Marla McNally Phillips, music publisher, co-founder of Emerald Forest Entertainment, is part of the team that brings us a new Broadway show Jagged Little Pill, based on the music of Alanis Morissette. In our interview about her career in the music industry and philanthropic work she laughed as much as she spoke.
By Paksy Plackis-Cheng
Marla, I interviewed the founder of a Motema Record, a jazz record label. She spoke about her signing criteria. What are your signing criteria?
My business partner, Linda Blum-Huntington, and I come from a music publishing background: the representation of artists’ songs and making sure their rights are protected. First, there were singles and now music is accessed through streaming services. Our three criteria for signing artists were: is the song strong enough that we can help create a career for the band? Is the artist willing to work even harder than Linda and I? We actually turned down two really talented bands, because they were not going to work harder than we were. The third criteria? Linda and I needed to feel that the lead [singer] was a f*ing star!
How do you evaluate someone’s potential to become a star?
It’s a gut thing. Macy Gray is a perfect example. She called about a producer, John O’Brien, we were representing. Just hearing her voice on the answering machine made us want to meet her. Macy was clear on who she was as an artist and had some great songs even then.

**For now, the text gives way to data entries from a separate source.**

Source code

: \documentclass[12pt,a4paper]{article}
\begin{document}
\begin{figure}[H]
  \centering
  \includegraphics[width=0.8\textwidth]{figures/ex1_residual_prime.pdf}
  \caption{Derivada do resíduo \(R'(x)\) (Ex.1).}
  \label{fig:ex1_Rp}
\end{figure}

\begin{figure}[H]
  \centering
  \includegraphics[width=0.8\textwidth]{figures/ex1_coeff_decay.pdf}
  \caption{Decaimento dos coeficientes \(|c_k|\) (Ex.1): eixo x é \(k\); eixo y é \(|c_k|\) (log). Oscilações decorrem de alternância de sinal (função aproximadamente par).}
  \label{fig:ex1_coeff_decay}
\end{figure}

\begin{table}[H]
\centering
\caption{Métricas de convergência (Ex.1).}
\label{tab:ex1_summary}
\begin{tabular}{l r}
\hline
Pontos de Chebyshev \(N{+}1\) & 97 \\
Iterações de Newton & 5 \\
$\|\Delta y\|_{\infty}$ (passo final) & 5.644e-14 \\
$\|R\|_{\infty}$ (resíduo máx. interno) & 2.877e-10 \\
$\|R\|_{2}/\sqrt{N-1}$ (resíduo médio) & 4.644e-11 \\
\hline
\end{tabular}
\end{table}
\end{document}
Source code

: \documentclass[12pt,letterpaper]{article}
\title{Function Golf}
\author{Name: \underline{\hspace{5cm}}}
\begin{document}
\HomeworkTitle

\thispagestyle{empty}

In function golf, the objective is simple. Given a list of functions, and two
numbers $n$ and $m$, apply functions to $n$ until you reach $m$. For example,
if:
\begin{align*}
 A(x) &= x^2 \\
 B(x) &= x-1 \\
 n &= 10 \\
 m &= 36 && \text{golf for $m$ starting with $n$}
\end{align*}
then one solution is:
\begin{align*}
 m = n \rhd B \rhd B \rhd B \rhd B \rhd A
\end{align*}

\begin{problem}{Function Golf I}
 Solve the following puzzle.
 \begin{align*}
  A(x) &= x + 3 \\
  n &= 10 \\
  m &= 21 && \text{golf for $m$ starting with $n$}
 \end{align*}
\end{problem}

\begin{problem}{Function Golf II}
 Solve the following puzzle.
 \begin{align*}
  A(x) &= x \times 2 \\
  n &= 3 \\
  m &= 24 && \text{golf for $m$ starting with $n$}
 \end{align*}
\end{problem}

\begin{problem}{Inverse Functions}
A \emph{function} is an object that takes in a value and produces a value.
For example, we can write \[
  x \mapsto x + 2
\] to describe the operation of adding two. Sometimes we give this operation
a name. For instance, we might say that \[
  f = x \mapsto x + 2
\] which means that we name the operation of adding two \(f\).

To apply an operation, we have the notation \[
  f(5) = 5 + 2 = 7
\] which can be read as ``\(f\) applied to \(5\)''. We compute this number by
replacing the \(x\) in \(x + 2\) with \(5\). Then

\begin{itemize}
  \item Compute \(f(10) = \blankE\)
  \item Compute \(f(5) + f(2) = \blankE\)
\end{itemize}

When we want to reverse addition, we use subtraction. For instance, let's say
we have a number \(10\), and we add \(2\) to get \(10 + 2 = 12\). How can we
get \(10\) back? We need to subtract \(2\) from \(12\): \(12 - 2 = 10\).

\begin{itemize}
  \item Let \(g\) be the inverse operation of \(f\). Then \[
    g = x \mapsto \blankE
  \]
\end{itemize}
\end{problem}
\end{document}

We’ve worked with stars from the bottom up such as Brownstone. After marrying Lee Phillips, the birth of our daughters, my stepsons, and our family overall, having four artists nominated for Best New Artist at the Grammy Award is probably one of the most important things that I have been privileged to be part of in the music business.
The other would be signing Guns N Roses to publishing, Sophie B. Hawkins, and some of the other talents I was lucky enough to work with.
You turned to your colleague Linda Blum-Huntington one day and announced you were going to start your own business. Why?
I used to be the Head of Talent acquisition and international at Chappell and Intersong Music. Then later WB/Chappell music. In a major publishing company, you sometimes have creative meetings once a week. They’re not bad but by virtue of the size of the company, you have to cover a lot of new and old material in these meetings. At one of these particular long creative meetings, I said, “Can anyone even remember a song that was played in the first hour?” It was so crazy; I felt like I was only able to react to my day rather than be proactive and creative.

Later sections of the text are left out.